DATASET EXCERPTS -
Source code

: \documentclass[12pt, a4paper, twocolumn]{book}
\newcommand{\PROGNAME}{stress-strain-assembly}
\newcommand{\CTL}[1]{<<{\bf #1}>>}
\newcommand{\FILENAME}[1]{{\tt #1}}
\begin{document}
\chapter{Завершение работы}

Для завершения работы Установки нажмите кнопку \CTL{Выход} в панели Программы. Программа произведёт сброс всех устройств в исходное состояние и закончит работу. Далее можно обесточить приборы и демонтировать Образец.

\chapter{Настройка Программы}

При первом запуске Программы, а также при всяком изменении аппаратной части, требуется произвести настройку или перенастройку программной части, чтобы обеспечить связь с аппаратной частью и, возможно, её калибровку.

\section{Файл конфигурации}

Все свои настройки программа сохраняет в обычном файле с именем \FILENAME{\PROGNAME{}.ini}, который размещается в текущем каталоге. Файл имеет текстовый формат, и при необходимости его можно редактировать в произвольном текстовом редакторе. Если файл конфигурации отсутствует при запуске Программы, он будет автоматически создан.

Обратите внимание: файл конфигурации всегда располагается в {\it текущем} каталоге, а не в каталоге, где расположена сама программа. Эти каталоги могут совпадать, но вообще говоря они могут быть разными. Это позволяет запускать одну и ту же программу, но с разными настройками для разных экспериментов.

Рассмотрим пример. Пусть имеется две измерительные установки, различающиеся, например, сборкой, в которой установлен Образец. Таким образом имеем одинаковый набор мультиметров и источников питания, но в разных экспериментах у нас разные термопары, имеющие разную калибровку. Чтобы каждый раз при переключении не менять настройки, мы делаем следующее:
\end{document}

PROBLEM DETAILS - Please return the data above in full, without altering a single line.

COMPLETED EXERCISE -
Source code

: \documentclass[12pt, a4paper, twocolumn]{book}
\newcommand{\PROGNAME}{stress-strain-assembly}
\newcommand{\CTL}[1]{<<{\bf #1}>>}
\newcommand{\FILENAME}[1]{{\tt #1}}
\begin{document}
\chapter{Завершение работы}

Для завершения работы Установки нажмите кнопку \CTL{Выход} в панели Программы. Программа произведёт сброс всех устройств в исходное состояние и закончит работу. Далее можно обесточить приборы и демонтировать Образец.

\chapter{Настройка Программы}

При первом запуске Программы, а также при всяком изменении аппаратной части, требуется произвести настройку или перенастройку программной части, чтобы обеспечить связь с аппаратной частью и, возможно, её калибровку.

\section{Файл конфигурации}

Все свои настройки программа сохраняет в обычном файле с именем \FILENAME{\PROGNAME{}.ini}, который размещается в текущем каталоге. Файл имеет текстовый формат, и при необходимости его можно редактировать в произвольном текстовом редакторе. Если файл конфигурации отсутствует при запуске Программы, он будет автоматически создан.

Обратите внимание: файл конфигурации всегда располагается в {\it текущем} каталоге, а не в каталоге, где расположена сама программа. Эти каталоги могут совпадать, но вообще говоря они могут быть разными. Это позволяет запускать одну и ту же программу, но с разными настройками для разных экспериментов.

Рассмотрим пример. Пусть имеется две измерительные установки, различающиеся, например, сборкой, в которой установлен Образец. Таким образом имеем одинаковый набор мультиметров и источников питания, но в разных экспериментах у нас разные термопары, имеющие разную калибровку. Чтобы каждый раз при переключении не менять настройки, мы делаем следующее:
\end{document}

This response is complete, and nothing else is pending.